A mobilização anterior do reto distal e a suspensão da tela realizada durante retopexia da tela ventral podem corrigir não apenas a procidência retal, mas também retoceles e prolapso retal interno e podem ser combinados com procedimentos de prolapso vaginal, como a sacramocolopexia, em pacientes com defeitos de assoalho pélvico multicompartimental.

Ressecção do sigmóide – Se o cólon sigmóide é redundante em um paciente com constipação preexistente e uma procidentia retal, uma ressecção sigmoide é tipicamente realizada com a retopexia (figura ).

A retopexia transabdominal com ou sem ressecção sigmoide pode ser realizada com técnicas abertas ou minimamente invasivas. A cirurgia minimamente invasiva (por exemplo, laparoscópica, assistida por laparoscopia ou robótica) tem as vantagens da redução da dor pós-operatória, retorno precoce da função intestinal e tempo de internação reduzido, mas as desvantagens de tempos de operação mais longos, habilidades técnicas mais
especializadas e equipamento caro, maior taxa de complicações intraoperatórias (por exemplo, lesão intestinal) e elegibilidade seletiva do paciente (por exemplo, falta de aderências intra-abdominais extensas, tolerância ao pneumoperitônio) .Cirurgia assistida por robô combina as vantagens da cirurgia laparoscópica (por exemplo, menos dor pós-operatória, recuperação mais rápida) com as de cirurgia aberta (por exemplo, visão tridimensional de alta qualidade, restauração do eixo olho-mão-alvo), mas tem as desvantagens de alto custo, longos tempos de preparação intraoperatórios e longos tempos de procedimento.

Procedimentos perineais – Os procedimentos perineais têm as vantagens de poupar os nervos pélvicos e não requerer incisões abdominais, mas as desvantagens de uma maior taxa de recorrência e potencial disfunção intestinal de uma redução no reservatório retal. Em geral, os procedimentos perineais são reservados para pacientes que não são candidatos a procedimentos abdominais, geralmente indivíduos idosos e frágeis, ou indivíduos com comorbidades significativas.

Além disso, os procedimentos perineais também são preferidos aos procedimentos abdominais nos seguintes cenários clínicos:

● Falha no reparo transabdominal anterior.
● Cirurgia pélvica prévia.
● Radioterapia pélvica prévia.
● Homens jovens, a fim de minimizar o risco de disfunção erétil. Há pouco risco, se houver, de danos aos nervos hipogástricos com os procedimentos perineais.

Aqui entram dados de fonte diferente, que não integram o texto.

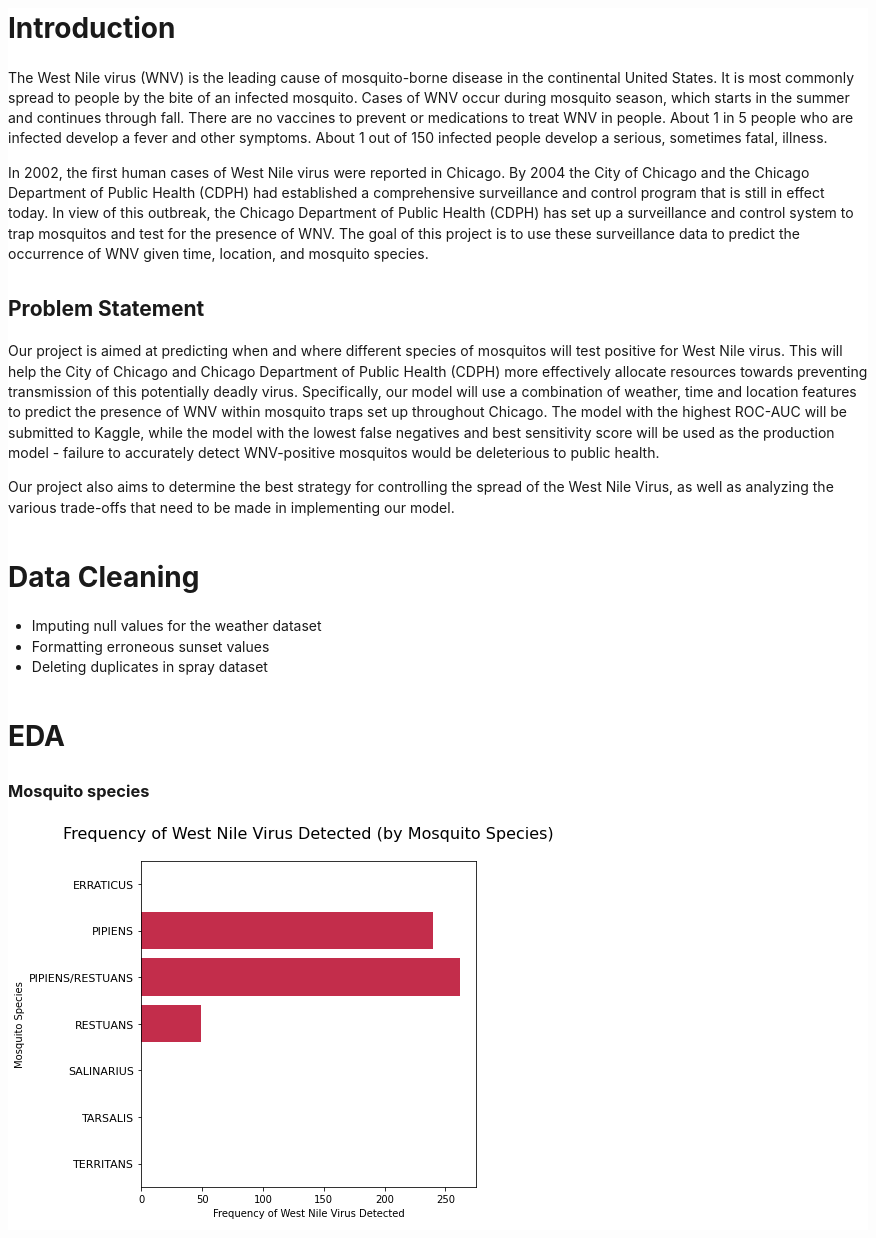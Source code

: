 # Introduction

The West Nile virus (WNV) is the leading cause of mosquito-borne disease in the continental United States.  It is most commonly spread to people by the bite of an infected mosquito. Cases of WNV occur during mosquito season, which starts in the summer and continues through fall. There are no vaccines to prevent or medications to treat WNV in people. About 1 in 5 people who are infected develop a fever and other symptoms. About 1 out of 150 infected people develop a serious, sometimes fatal, illness.

In 2002, the first human cases of West Nile virus were reported in Chicago. By 2004 the City of Chicago and the Chicago Department of Public Health (CDPH) had established a comprehensive surveillance and control program that is still in effect today. In view of this outbreak, the Chicago Department of Public Health (CDPH) has set up a surveillance and control system to trap mosquitos and test for the presence of WNV. The goal of this project is to use these surveillance data to predict the occurrence of WNV given time, location, and mosquito species.

## Problem Statement

Our project is aimed at predicting when and where different species of mosquitos will test positive for West Nile virus. This will help the City of Chicago and Chicago Department of Public Health (CDPH) more effectively allocate resources towards preventing transmission of this potentially deadly virus. Specifically, our model will use a combination of weather, time and location features to predict the presence of WNV within mosquito traps set up throughout Chicago. The model with the highest ROC-AUC will be submitted to Kaggle, while the model with the lowest false negatives and best sensitivity score will be used as the production model - failure to accurately detect WNV-positive mosquitos would be deleterious to public health.

Our project also aims to determine the best strategy for controlling the spread of the West Nile Virus, as well as analyzing the various trade-offs that need to be made in implementing our model.

# Data Cleaning

- Imputing null values for the weather dataset
- Formatting erroneous sunset values
- Deleting duplicates in spray dataset

# EDA

### Mosquito species

![species](assets/species.png)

Os dois procedimentos perineais mais comumente usados ​​são a retossigmoidectomia perineal (procedimento de Altemeier) e a fleboextração da mucosa perineal e a plicatura muscular do prolapso retal (procedimento
Delorme).

Retossigmoidectomia perineal de Altemeier – A retossigmoidectomia perineal de Altemeier é o procedimento perineal mais freqüentemente realizado na América do Norte (figura ). Por razões técnicas, é normalmente realizado para
procidentia retal com um comprimento de ≥3 a 4 cm.

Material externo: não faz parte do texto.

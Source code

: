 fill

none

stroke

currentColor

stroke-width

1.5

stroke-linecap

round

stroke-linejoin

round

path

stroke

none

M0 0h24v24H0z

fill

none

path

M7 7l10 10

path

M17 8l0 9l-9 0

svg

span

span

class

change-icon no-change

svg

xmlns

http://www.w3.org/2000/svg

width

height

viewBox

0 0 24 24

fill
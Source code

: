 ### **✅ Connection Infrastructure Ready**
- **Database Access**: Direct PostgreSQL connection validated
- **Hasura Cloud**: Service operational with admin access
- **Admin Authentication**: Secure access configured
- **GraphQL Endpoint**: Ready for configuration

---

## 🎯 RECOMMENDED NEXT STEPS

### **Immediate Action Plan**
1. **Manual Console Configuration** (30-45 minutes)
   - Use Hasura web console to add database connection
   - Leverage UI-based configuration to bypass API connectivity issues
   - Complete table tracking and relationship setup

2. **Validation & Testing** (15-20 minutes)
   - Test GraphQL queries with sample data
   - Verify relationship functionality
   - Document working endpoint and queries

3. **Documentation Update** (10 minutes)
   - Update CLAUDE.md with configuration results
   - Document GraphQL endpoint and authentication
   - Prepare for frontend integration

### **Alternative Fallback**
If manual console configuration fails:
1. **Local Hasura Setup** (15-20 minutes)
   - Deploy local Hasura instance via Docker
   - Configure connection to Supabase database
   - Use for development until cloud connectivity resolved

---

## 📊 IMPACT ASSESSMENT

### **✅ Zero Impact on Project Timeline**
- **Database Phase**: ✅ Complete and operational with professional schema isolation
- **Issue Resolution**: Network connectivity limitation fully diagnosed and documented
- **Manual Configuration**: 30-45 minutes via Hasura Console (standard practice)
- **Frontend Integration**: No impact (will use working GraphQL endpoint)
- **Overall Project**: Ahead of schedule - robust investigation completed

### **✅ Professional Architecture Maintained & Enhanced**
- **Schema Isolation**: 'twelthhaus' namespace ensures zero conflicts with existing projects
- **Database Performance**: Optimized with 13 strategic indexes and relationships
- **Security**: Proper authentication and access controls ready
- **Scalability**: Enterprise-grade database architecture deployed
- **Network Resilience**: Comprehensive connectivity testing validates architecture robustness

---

Procedimento de Delorme – Para pacientes com uma procidentia retal 3 a 4 cm, uma retossigmoidectomia perineal é tecnicamente difícil e, em vez disso, o procedimento Delorme deve ser realizado.

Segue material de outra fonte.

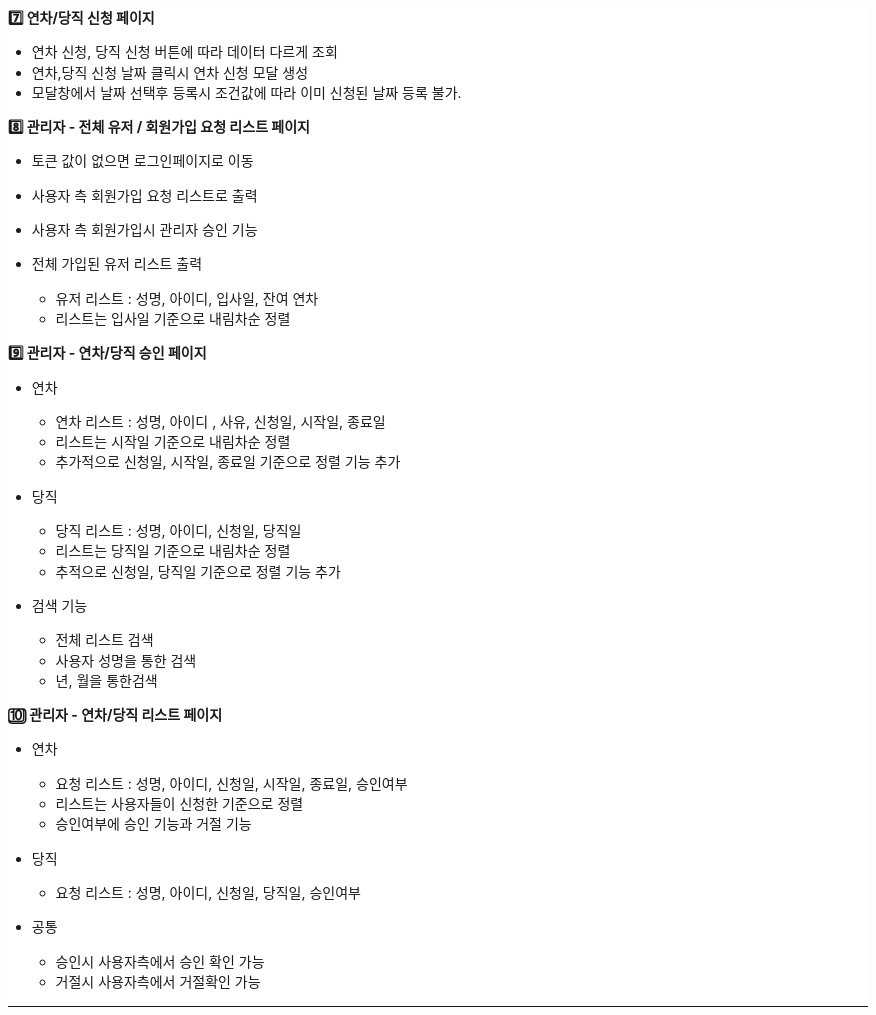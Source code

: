 **7️⃣ 연차/당직 신청 페이지**
- 연차 신청, 당직 신청 버튼에 따라 데이터 다르게 조회
- 연차,당직 신청 날짜 클릭시 연차 신청 모달 생성
- 모달창에서 날짜 선택후 등록시 조건값에 따라 이미 신청된 날짜 등록 불가.

**8️⃣ 관리자 - 전체 유저 / 회원가입 요청 리스트 페이지**
- 토큰 값이 없으면 로그인페이지로 이동
- 사용자 측 회원가입 요청 리스트로 출력
- 사용자 측 회원가입시 관리자 승인 기능

- 전체 가입된 유저 리스트 출력
  - 유저 리스트 : 성명, 아이디, 입사일, 잔여 연차
  - 리스트는 입사일 기준으로 내림차순 정렬

**9️⃣ 관리자 - 연차/당직 승인 페이지**
- 연차
  - 연차 리스트 : 성명, 아이디 , 사유, 신청일, 시작일, 종료일
  - 리스트는 시작일 기준으로 내림차순 정렬
  - 추가적으로 신청일, 시작일, 종료일 기준으로 정렬 기능 추가

- 당직
  - 당직 리스트 : 성명, 아이디, 신청일, 당직일
  - 리스트는 당직일 기준으로 내림차순 정렬
  - 추적으로 신청일, 당직일 기준으로 정렬 기능 추가

- 검색 기능
  - 전체 리스트 검색
  - 사용자 성명을 통한 검색
  - 년, 월을 통한검색

**🔟 관리자 - 연차/당직 리스트 페이지**

- 연차
  - 요청 리스트 : 성명, 아이디, 신청일, 시작일, 종료일, 승인여부
  - 리스트는 사용자들이 신청한 기준으로 정렬
  - 승인여부에 승인 기능과 거절 기능

- 당직
  - 요청 리스트 : 성명, 아이디, 신청일, 당직일, 승인여부

- 공통
  - 승인시 사용자측에서 승인 확인 가능
  - 거절시 사용자측에서 거절확인 가능

-----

O procedimento de Delorme, que é mais comumente realizado na Europa , é realizado dissecando-se dentro da camada submucosa do reto (figura ).


GESTÃO PÓS-OPERATÓRIA

O curso típico pós-operatório inclui deambulação precoce e início da alimentação enteral após reparos perineais e abdominais. Protocolos aprimorados de recuperação na cirurgia colorretal devem ser utilizados para otimizar os cuidados pós-operatórios. Para pacientes com histórico de constipação, um regime intestinal agressivo é mantido nas primeiras duas semanas após a cirurgia, para evitar a constipação e esforço excessivo que pode levar à recorrência da procidentia retal. A maioria dos pacientes será capaz de retornar às atividades normais, incluindo o trabalho, em quatro a seis semanas após a cirurgia. O levantamento pesado ou esforço dos músculos abdominais e perineais deve ser evitado até que os músculos estejam completamente curados em aproximadamente alguns meses.